_DATA EXTRACT_
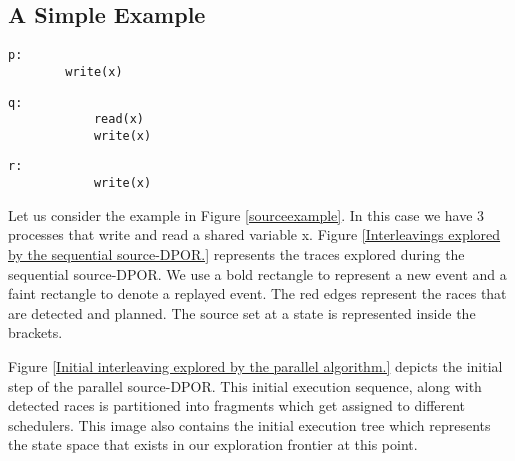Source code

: \subsection{A Simple Example}


\begin{figure*}
    \begin{minipage}{0.3\textwidth}
      \begin{lstlisting}[frame=none, numbers=none]
        p:
        write(x)
      \end{lstlisting}
    \end{minipage}
    \begin{minipage}{0.3\textwidth}
        \begin{lstlisting}[frame=none, numbers=none]
            q:
            read(x)
            write(x)
        \end{lstlisting}
      \end{minipage}
      \begin{minipage}{0.3\textwidth}
        \begin{lstlisting}[frame=none, numbers=none]
            r:
            write(x)
        \end{lstlisting}
      \end{minipage}
      \caption{Simple readers-writes example}
      \label{sourceexample}
  \end{figure*}

Let us consider the example in Figure \ref{sourceexample}. In this case we have 3 processes that write and read a shared variable x.
Figure \ref{Interleavings explored by the sequential source-DPOR.} represents the traces explored during the sequential source-DPOR.
We use a bold rectangle to represent a new event and a faint rectangle to denote a replayed event. The red edges represent
the races that are detected and planned. The source set at a state is represented inside the brackets.



Figure \ref{Initial interleaving explored by the parallel algorithm.} depicts the initial step of the parallel source-DPOR. 
This initial execution sequence, along with detected races is partitioned into fragments which get assigned to different schedulers.
This image also contains the initial execution tree which represents the state space that exists in our exploration frontier
at this point.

_TO DO_
What should come out is the exact run of lines from the one holding "the parallel source-DPOR." through the end of the records above, and nothing besides.

_ANSWER FOR THE TASK_
Figure \ref{Initial interleaving explored by the parallel algorithm.} depicts the initial step of the parallel source-DPOR. 
This initial execution sequence, along with detected races is partitioned into fragments which get assigned to different schedulers.
This image also contains the initial execution tree which represents the state space that exists in our exploration frontier
at this point.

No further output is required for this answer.